Radiator thermal rejection map: Data were used from a 3D CFD computer simulation of the airflow in the engine compartment from a model from a car manufacturer in Brazil, including the entire front part of the vehicle, heat exchangers, and other elements present in the engine compartment. The results are shown as a map of average air speed through each heat exchanger in the vehicle’s front package as a function of the vehicle’s speed and fan rotation, Figure 4. As it is sensitive information, the radiator’s heat exchange map was obtained through the component datasheet from the supplier. Dark shades correspond to lower values of fan speed, vehicle speed, and airflow through the radiator. On the other hand, lighter shades indicate higher values for these speeds.

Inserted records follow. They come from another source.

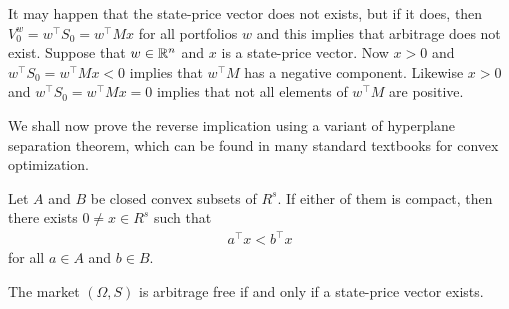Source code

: It may happen that the state-price vector does not exists, but if it does, then $V_0^{w} = w^{\top} S_0 = w^{\top} Mx$ for all portfolios $w$ and this implies that arbitrage does not exist. Suppose that $w \in \mathbb{R}^n$ and $x$ is a state-price vector. Now $x > 0$ and $w^{\top} S_0 = w^{\top} Mx < 0$ implies that $w^{\top} M$ has a negative component. Likewise $x > 0$ and $w^{\top} S_0 = w^{\top} Mx = 0$ implies that not all elements of $w^{\top} M$ are positive.

We shall now prove the reverse implication using a variant of hyperplane separation theorem, which can be found in many standard textbooks for convex optimization.

\begin{thm}
Let $A$ and $B$ be closed convex subsets of $R^s$. If either of them is compact, then there exists $0 \not = x \in R^s$ such that
  \begin{align}
    a^{\top} x < b^{\top} x
  \end{align}
for all $a \in A$ and $b \in B$.
\end{thm}

\begin{lemma}
\label{discreteonetimefirstfundamentallemma}
The market $(\Omega, S)$ is arbitrage free if and only if a state-price vector exists.
\end{lemma}

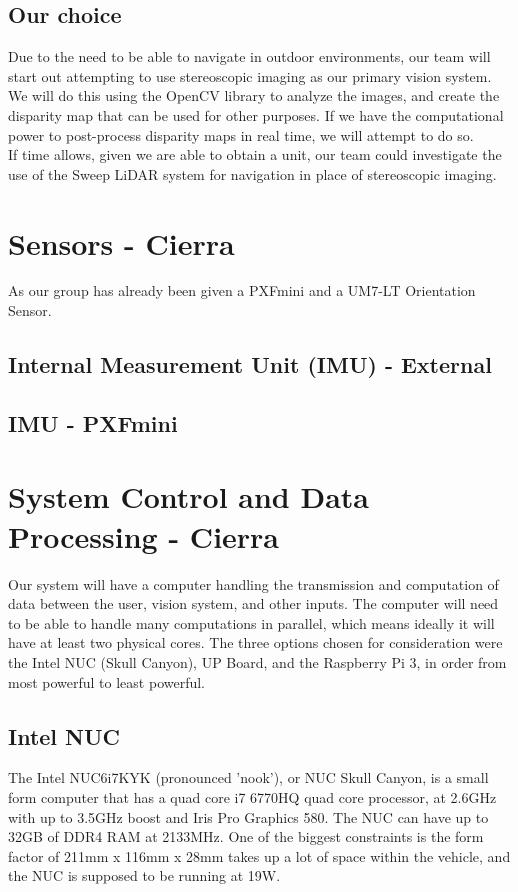 \documentclass[compsoc,draftclsnofoot,onecolumn,10pt]{IEEEtran}
\begin{document}
\subsection{Our choice}
Due to the need to be able to navigate in outdoor environments, our team will start out attempting to use stereoscopic imaging as our primary vision system. We will do this using the OpenCV library to analyze the images, and create the disparity map that can be used for other purposes. If we have the computational power to post-process disparity maps in real time, we will attempt to do so. \\
If time allows, given we are able to obtain a unit, our team could investigate the use of the Sweep LiDAR system for navigation in place of stereoscopic imaging. 

\section{Sensors - Cierra}
As our group has already been given a PXFmini and a UM7-LT Orientation Sensor. 
\subsection{Internal Measurement Unit (IMU) - External}
\subsection{IMU - PXFmini}


\section{System Control and Data Processing - Cierra}
Our system will have a computer handling the transmission and computation of data between the user, vision system, and other inputs. 
The computer will need to be able to handle many computations in parallel, which means ideally it will have at least two physical cores. 
The three options chosen for consideration were the Intel NUC (Skull Canyon), UP Board, and the Raspberry Pi 3, in order from most powerful to least powerful. 

\subsection{Intel NUC}
The Intel NUC6i7KYK (pronounced 'nook'), or NUC Skull Canyon, is a small form computer that has a quad core i7 6770HQ quad core processor, at 2.6GHz with up to 3.5GHz boost and Iris Pro Graphics 580. 
The NUC can have up to 32GB of DDR4 RAM at 2133MHz. 
One of the biggest constraints is the form factor of 211mm x 116mm x 28mm takes up a lot of space within the vehicle, and the NUC is supposed to be running at 19W. 
\end{document}
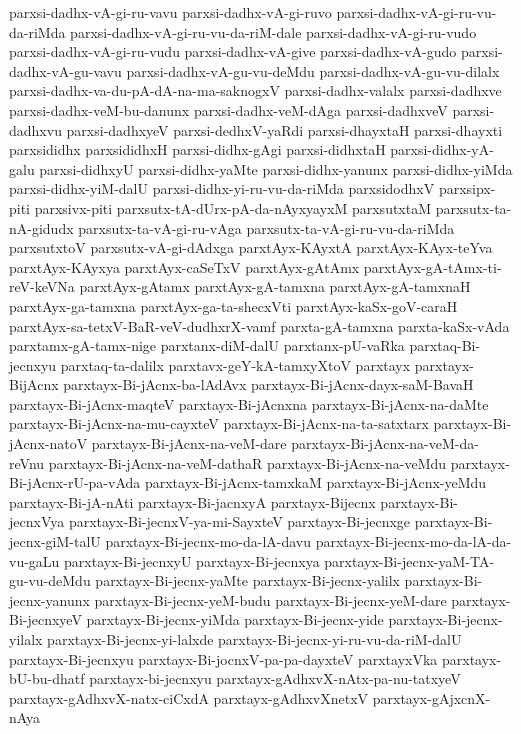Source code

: {parxsi-dadhx-vA-gi-ru-vavu
parxsi-dadhx-vA-gi-ruvo
parxsi-dadhx-vA-gi-ru-vu-da-riMda
parxsi-dadhx-vA-gi-ru-vu-da-riM-dale
parxsi-dadhx-vA-gi-ru-vudo
parxsi-dadhx-vA-gi-ru-vudu
parxsi-dadhx-vA-give
parxsi-dadhx-vA-gudo
parxsi-dadhx-vA-gu-vavu
parxsi-dadhx-vA-gu-vu-deMdu
parxsi-dadhx-vA-gu-vu-dilalx
parxsi-dadhx-va-du-pA-dA-na-ma-saknogxV
parxsi-dadhx-valalx
parxsi-dadhxve
parxsi-dadhx-veM-bu-danunx
parxsi-dadhx-veM-dAga
parxsi-dadhxveV
parxsi-dadhxvu
parxsi-dadhxyeV
parxsi-dedhxV-yaRdi
parxsi-dhayxtaH
parxsi-dhayxti
parxsididhx
parxsididhxH
parxsi-didhx-gAgi
parxsi-didhxtaH
parxsi-didhx-yA-galu
parxsi-didhxyU
parxsi-didhx-yaMte
parxsi-didhx-yanunx
parxsi-didhx-yiMda
parxsi-didhx-yiM-dalU
parxsi-didhx-yi-ru-vu-da-riMda
parxsidodhxV
parxsipx-piti
parxsivx-piti
parxsutx-tA-dUrx-pA-da-nAyxyayxM
parxsutxtaM
parxsutx-ta-nA-gidudx
parxsutx-ta-vA-gi-ru-vAga
parxsutx-ta-vA-gi-ru-vu-da-riMda
parxsutxtoV
parxsutx-vA-gi-dAdxga
parxtAyx-KAyxtA
parxtAyx-KAyx-teYva
parxtAyx-KAyxya
parxtAyx-caSeTxV
parxtAyx-gAtAmx
parxtAyx-gA-tAmx-ti-reV-keVNa
parxtAyx-gAtamx
parxtAyx-gA-tamxna
parxtAyx-gA-tamxnaH
parxtAyx-ga-tamxna
parxtAyx-ga-ta-shecxVti
parxtAyx-kaSx-goV-caraH
parxtAyx-sa-tetxV-BaR-veV-dudhxrX-vamf
parxta-gA-tamxna
parxta-kaSx-vAda
parxtamx-gA-tamx-nige
parxtanx-diM-dalU
parxtanx-pU-vaRka
parxtaq-Bi-jecnxyu
parxtaq-ta-dalilx
parxtavx-geY-kA-tamxyXtoV
parxtayx
parxtayx-BijAcnx
parxtayx-Bi-jAcnx-ba-lAdAvx
parxtayx-Bi-jAcnx-dayx-saM-BavaH
parxtayx-Bi-jAcnx-maqteV
parxtayx-Bi-jAcnxna
parxtayx-Bi-jAcnx-na-daMte
parxtayx-Bi-jAcnx-na-mu-cayxteV
parxtayx-Bi-jAcnx-na-ta-satxtarx
parxtayx-Bi-jAcnx-natoV
parxtayx-Bi-jAcnx-na-veM-dare
parxtayx-Bi-jAcnx-na-veM-da-reVnu
parxtayx-Bi-jAcnx-na-veM-dathaR
parxtayx-Bi-jAcnx-na-veMdu
parxtayx-Bi-jAcnx-rU-pa-vAda
parxtayx-Bi-jAcnx-tamxkaM
parxtayx-Bi-jAcnx-yeMdu
parxtayx-Bi-jA-nAti
parxtayx-Bi-jacnxyA
parxtayx-Bijecnx
parxtayx-Bi-jecnxVya
parxtayx-Bi-jecnxV-ya-mi-SayxteV
parxtayx-Bi-jecnxge
parxtayx-Bi-jecnx-giM-talU
parxtayx-Bi-jecnx-mo-da-lA-davu
parxtayx-Bi-jecnx-mo-da-lA-da-vu-gaLu
parxtayx-Bi-jecnxyU
parxtayx-Bi-jecnxya
parxtayx-Bi-jecnx-yaM-TA-gu-vu-deMdu
parxtayx-Bi-jecnx-yaMte
parxtayx-Bi-jecnx-yalilx
parxtayx-Bi-jecnx-yanunx
parxtayx-Bi-jecnx-yeM-budu
parxtayx-Bi-jecnx-yeM-dare
parxtayx-Bi-jecnxyeV
parxtayx-Bi-jecnx-yiMda
parxtayx-Bi-jecnx-yide
parxtayx-Bi-jecnx-yilalx
parxtayx-Bi-jecnx-yi-lalxde
parxtayx-Bi-jecnx-yi-ru-vu-da-riM-dalU
parxtayx-Bi-jecnxyu
parxtayx-Bi-jocnxV-pa-pa-dayxteV
parxtayxVka
parxtayx-bU-bu-dhatf
parxtayx-bi-jecnxyu
parxtayx-gAdhxvX-nAtx-pa-nu-tatxyeV
parxtayx-gAdhxvX-natx-ciCxdA
parxtayx-gAdhxvXnetxV
parxtayx-gAjxcnX-nAya
}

Vehicle operating points: For the basic model, the operating points were imposed and represent all possible combinations of gear, vehicle speed in intervals of 1 km/h, and fan rotation at 250 rpm, as shown in

Table 3. Ranges mapped in the study.

March	Speed	Fan Speed
1st	10 to 40 km/h	0 to 2500 rpm
2nd	15 to 70 km/h	0 to 2500 rpm
3rd	25 to 100 km/h	0 to 2500 rpm
4th	35 to 160 km/h	0 to 2500 rpm
5th	40 to 160 km/h	0 to 2500 rpm

. Each operating point also has its respective engine and water pump rotations. Brazilian Standard procedures were used to ensure the test conditions [27,28,29,35].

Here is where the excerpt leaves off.